## EXERCISE BRIEF:
Would you return the lines that run from the start of the data below to the line with "После загрузки решения", both included, exactly as written and without pictures?

## TASK DATA:
******
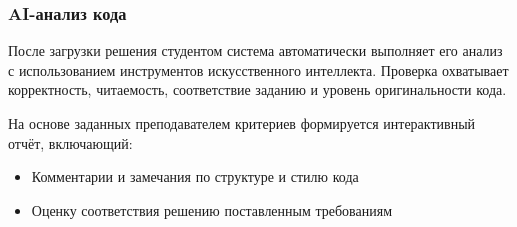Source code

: \subsubsection{AI-анализ кода}
После загрузки решения студентом система автоматически выполняет его анализ с использованием инструментов искусственного интеллекта. Проверка охватывает корректность, читаемость, соответствие заданию и уровень оригинальности кода.

На основе заданных преподавателем критериев формируется интерактивный отчёт, включающий:
\begin{itemize}
    \item Комментарии и замечания по структуре и стилю кода
    \item Оценку соответствия решению поставленным требованиям
\end{itemize}
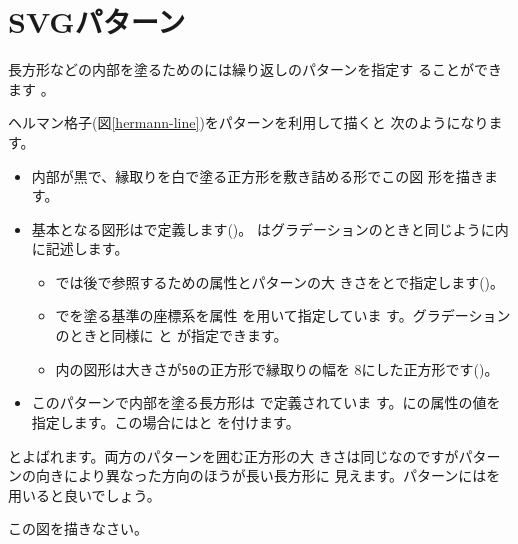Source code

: \section{SVGパターン}
長方形などの内部を塗るためのには繰り返しのパターンを指定す
ることができます
\iffalse\footnote{\FF はSVGパターンをサポートしていません。}\fi 。


ヘルマン格子(図\ref{hermann-line})をパターンを利用して描くと
次のようになります。
{}
\begin{itemize}
 \item 内部が黒で、縁取りを白で塗る正方形を敷き詰める形でこの図
       形を描きます。
 \item 基本となる図形はで定義します()。
        はグラデーションのときと同じように内
	に記述します。
 \begin{itemize}
  \item {}では後で参照するための属性とパターンの大
	きさをとで指定します()。
  \item {}でを塗る基準の座標系を属性
	を用いて指定していま
	す。グラデーションのときと同様に
	と
	が指定できます。
  \item {}内の図形は大きさが\texttt{50}の正方形で縁取りの幅を
	$8$にした正方形です()。
 \end{itemize}
 \item このパターンで内部を塗る長方形は
       で定義されていま
       す。にの属性の値を
       指定します。この場合にはと
       を付けます。
\end{itemize}
{\cite[132ページ]{Ninio}とよばれます。両方のパターンを囲む正方形の大
きさは同じなのですがパターンの向きにより異なった方向のほうが長い長方形に
見えます。パターンにはを用いると良いでしょう。\par
この図を描きなさい。}

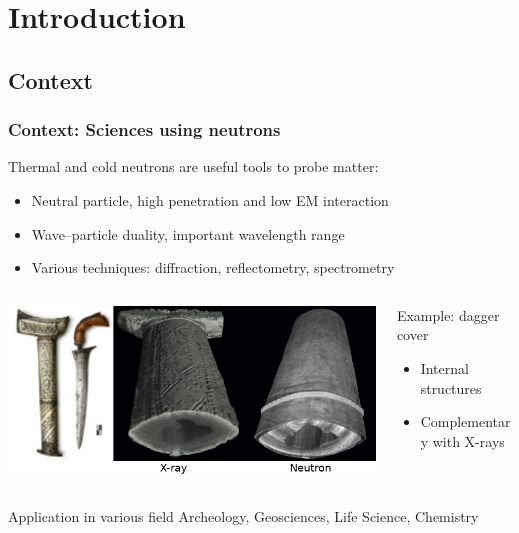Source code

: 
\section{Introduction}
\subsection{Context}
\begin{frame}[t]
  \frametitle{Context: Sciences using neutrons}
  Thermal and cold neutrons are useful tools to probe matter:
  \begin{itemize}
    \item Neutral particle, high penetration and low EM interaction
    \item Wave–particle duality, important wavelength range
    \item Various techniques: diffraction, reflectometry, spectrometry
  \end{itemize}
  \begin{columns}[T]
    \begin{column}{0.65\textwidth}
      \includegraphics[width=\textwidth]{01_Neutron/fig/fig000_Dague2.png}
    \end{column}
    \begin{column}{0.3\textwidth}
      \begin{block}{Example: dagger cover}
        \begin{itemize}
          \item Internal structures
          \item Complementary with X-rays
        \end{itemize}

      \end{block}
    \end{column}
  \end{columns}
  \begin{block}{Application in various field}
    Archeology, Geosciences, Life Science, Chemistry
  \end{block}
\end{frame}

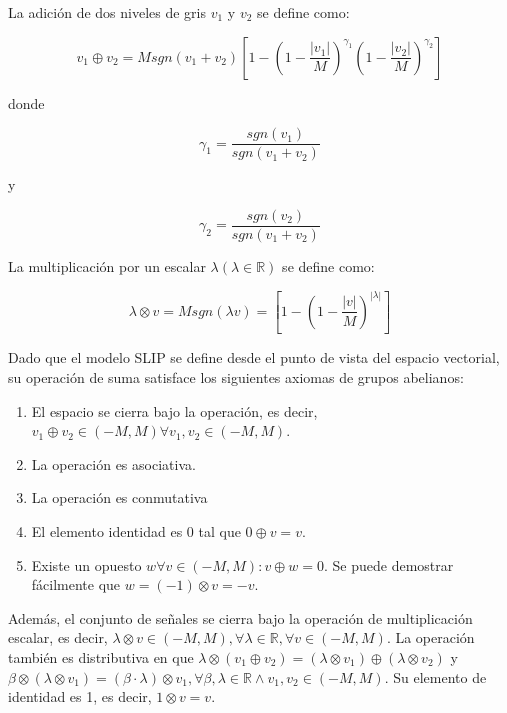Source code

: La adición de dos niveles de gris $v_1$ y $v_2$ se define como:

\begin{equation}
	v_1\oplus v_2=Msgn(v_1+v_2)\left[1-\left(1-\frac{|v_1|}{M}\right)^{\gamma_1}\left(1-\frac{|v_2|}{M}\right)^{\gamma_2}\right]
\end{equation}

donde

\begin{equation}
	\gamma_1=\frac{sgn(v_1)}{sgn(v_1+v_2)}
\end{equation}

y

\begin{equation}
	\gamma_2=\frac{sgn(v_2)}{sgn(v_1+v_2)}
\end{equation}

La multiplicación por un escalar $\lambda (\lambda \in \mathbb{R})$ se define como:

\begin{equation}
	\lambda \otimes v = Msgn(\lambda v)=\left[1-\left(1-\frac{|v|}{M}\right)^{|\lambda|}\right]
\end{equation}

Dado que el modelo SLIP se define desde el punto de vista del espacio vectorial, su operación de suma satisface los siguientes axiomas de grupos abelianos:

\begin{enumerate}
	\item El espacio se cierra bajo la operación, es decir, $v_1\oplus v_2 \in (-M, M ) \forall v_1, v_2 \in (-M, M )$.
	\item La operación es asociativa.
	\item La operación es conmutativa
	\item El elemento identidad es $0$ tal que $0\oplus v = v$.
	\item  Existe un opuesto $w \forall v \in (-M, M ): v \oplus w = 0$.  Se puede demostrar fácilmente que $w = (-1)\otimes v = -v $.
\end{enumerate}
  
Además, el conjunto de señales se cierra bajo la operación de multiplicación escalar, es decir, $\lambda \otimes v \in (-M, M), \forall \lambda \in \mathbb{R}, \forall v \in (-M, M)$. La operación también es distributiva en que $\lambda \otimes (v_1\oplus v_2) = (\lambda \otimes v_1 )\oplus (\lambda\otimes v_2)$ y $\beta\otimes (\lambda\otimes v_1 ) = (\beta \cdot \lambda)\otimes v_1, \forall \beta, \lambda \in \mathbb{R} \land v_1 , v_2 \in (-M, M)$. Su elemento de identidad es 1, es decir, $1\otimes v = v $.

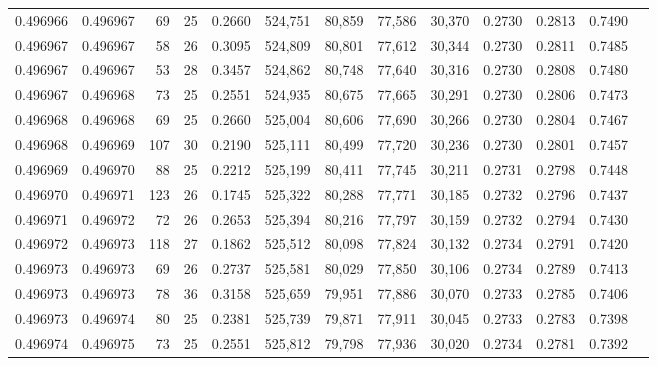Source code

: \begin{tabular}{rrrrrrrrrrrrr}
0.496966 & 0.496967 &  69 &  25 &                                     0.2660 & 524,751 &  80,859 &  77,586 &  30,370 & 0.2730 & 0.2813 & 0.7490 \\
0.496967 & 0.496967 &  58 &  26 &                                     0.3095 & 524,809 &  80,801 &  77,612 &  30,344 & 0.2730 & 0.2811 & 0.7485 \\
0.496967 & 0.496967 &  53 &  28 &                                     0.3457 & 524,862 &  80,748 &  77,640 &  30,316 & 0.2730 & 0.2808 & 0.7480 \\
0.496967 & 0.496968 &  73 &  25 &                                     0.2551 & 524,935 &  80,675 &  77,665 &  30,291 & 0.2730 & 0.2806 & 0.7473 \\
0.496968 & 0.496968 &  69 &  25 &                                     0.2660 & 525,004 &  80,606 &  77,690 &  30,266 & 0.2730 & 0.2804 & 0.7467 \\
0.496968 & 0.496969 & 107 &  30 &                                     0.2190 & 525,111 &  80,499 &  77,720 &  30,236 & 0.2730 & 0.2801 & 0.7457 \\
0.496969 & 0.496970 &  88 &  25 &                                     0.2212 & 525,199 &  80,411 &  77,745 &  30,211 & 0.2731 & 0.2798 & 0.7448 \\
0.496970 & 0.496971 & 123 &  26 &                                     0.1745 & 525,322 &  80,288 &  77,771 &  30,185 & 0.2732 & 0.2796 & 0.7437 \\
0.496971 & 0.496972 &  72 &  26 &                                     0.2653 & 525,394 &  80,216 &  77,797 &  30,159 & 0.2732 & 0.2794 & 0.7430 \\
0.496972 & 0.496973 & 118 &  27 &                                     0.1862 & 525,512 &  80,098 &  77,824 &  30,132 & 0.2734 & 0.2791 & 0.7420 \\
0.496973 & 0.496973 &  69 &  26 &                                     0.2737 & 525,581 &  80,029 &  77,850 &  30,106 & 0.2734 & 0.2789 & 0.7413 \\
0.496973 & 0.496973 &  78 &  36 &                                     0.3158 & 525,659 &  79,951 &  77,886 &  30,070 & 0.2733 & 0.2785 & 0.7406 \\
0.496973 & 0.496974 &  80 &  25 &                                     0.2381 & 525,739 &  79,871 &  77,911 &  30,045 & 0.2733 & 0.2783 & 0.7398 \\
0.496974 & 0.496975 &  73 &  25 &                                     0.2551 & 525,812 &  79,798 &  77,936 &  30,020 & 0.2734 & 0.2781 & 0.7392 \\

\end{tabular}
******
## SOLUTION:
Source code

: \subsubsection{AI-анализ кода}
После загрузки решения студентом система автоматически выполняет его анализ с использованием инструментов искусственного интеллекта. Проверка охватывает корректность, читаемость, соответствие заданию и уровень оригинальности кода.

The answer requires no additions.